Oh Gawd. Not this again! That is because someone who doesn't care about
PMTU working end-to-end has used RFC1918 addresses on WAN links inside
their network.
And they'll defend to the death their right to do it.
It's the sort of mindset you usually find in religious cults - and we
know how hard it is to deprogram cult members - so let's let that issue be
and not start another flame war...
RFC 1918 space is very commonly used (although it should be almost
universal by now) between the public internet and the final destination
[also public] space. Simple resource conservation.

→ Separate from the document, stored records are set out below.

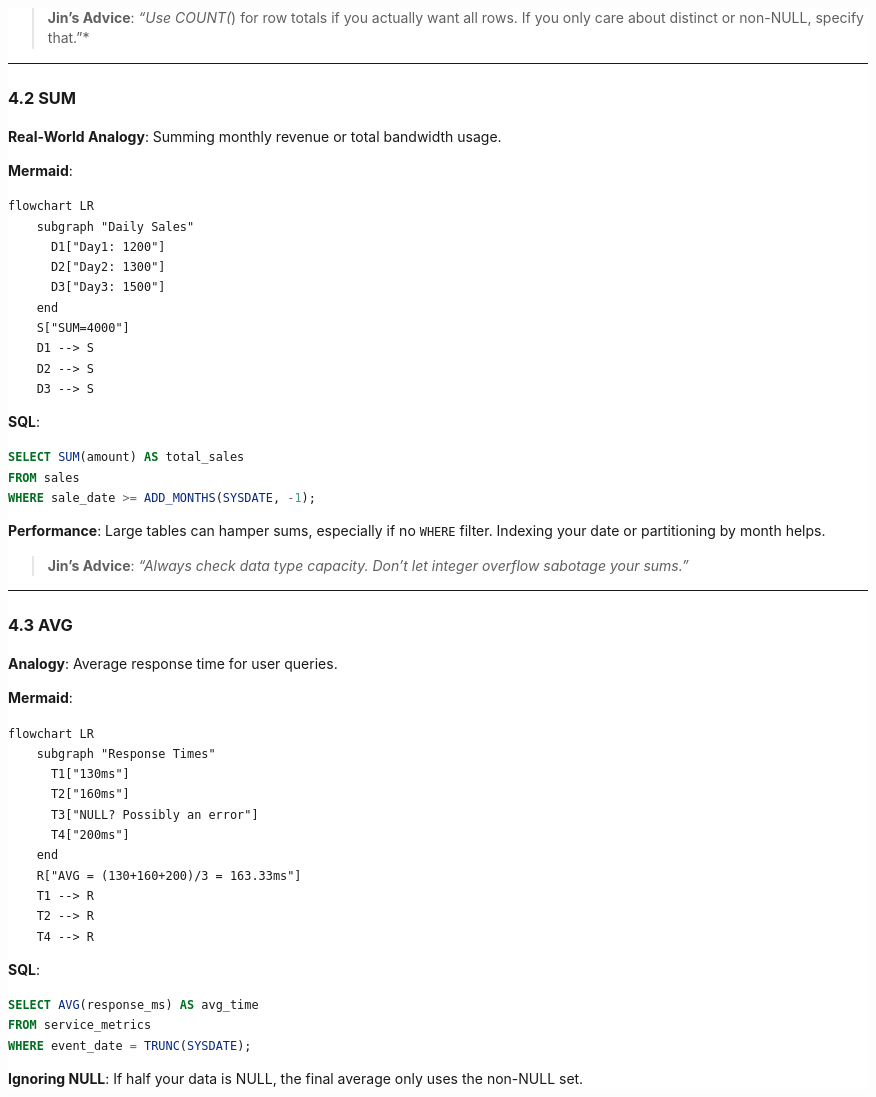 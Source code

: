 > **Jin’s Advice**: *“Use COUNT(*) for row totals if you actually want all rows. If you only care about distinct or non-NULL, specify that.”*

---

### 4.2 SUM

**Real-World Analogy**: Summing monthly revenue or total bandwidth usage.

**Mermaid**:
```mermaid
flowchart LR
    subgraph "Daily Sales"
      D1["Day1: 1200"]
      D2["Day2: 1300"]
      D3["Day3: 1500"]
    end
    S["SUM=4000"]
    D1 --> S
    D2 --> S
    D3 --> S
```
**SQL**:
```sql
SELECT SUM(amount) AS total_sales
FROM sales
WHERE sale_date >= ADD_MONTHS(SYSDATE, -1);
```
**Performance**: Large tables can hamper sums, especially if no `WHERE` filter. Indexing your date or partitioning by month helps.

> **Jin’s Advice**: *“Always check data type capacity. Don’t let integer overflow sabotage your sums.”*

---

### 4.3 AVG

**Analogy**: Average response time for user queries.

**Mermaid**:
```mermaid
flowchart LR
    subgraph "Response Times"
      T1["130ms"]
      T2["160ms"]
      T3["NULL? Possibly an error"]
      T4["200ms"]
    end
    R["AVG = (130+160+200)/3 = 163.33ms"]
    T1 --> R
    T2 --> R
    T4 --> R
```
**SQL**:
```sql
SELECT AVG(response_ms) AS avg_time
FROM service_metrics
WHERE event_date = TRUNC(SYSDATE);
```
**Ignoring NULL**: If half your data is NULL, the final average only uses the non-NULL set.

As for "How", remember that private space is no different from public
space, except for the "gentlemans agreement" we all have not to route it
externally. For use as transit networks, private space _almost always_ a
Good Idea.
As for "How", remember that private space is no different from public
space, except for the "gentlemans agreement" we all have not to route it
externally. For use as transit networks, private space _almost always_ a
Good Idea.
Umm, it's socially irresponsible.
Traceroutes through RFC-1918 space are worthless. My reverse lookups don't
work for your private addresses meaning that I have no idea who's network is
eating the packets.
Even worse is when they overlap with a local set. Traceroutes through local
10.0.0.0 into ISP 10.0.0.0 are extraordinarily confusing when ISP-B's routers
are showing up as RTR-x.local.net. What fun figuring out why there's a router
loop through my first hop after it's already left that network.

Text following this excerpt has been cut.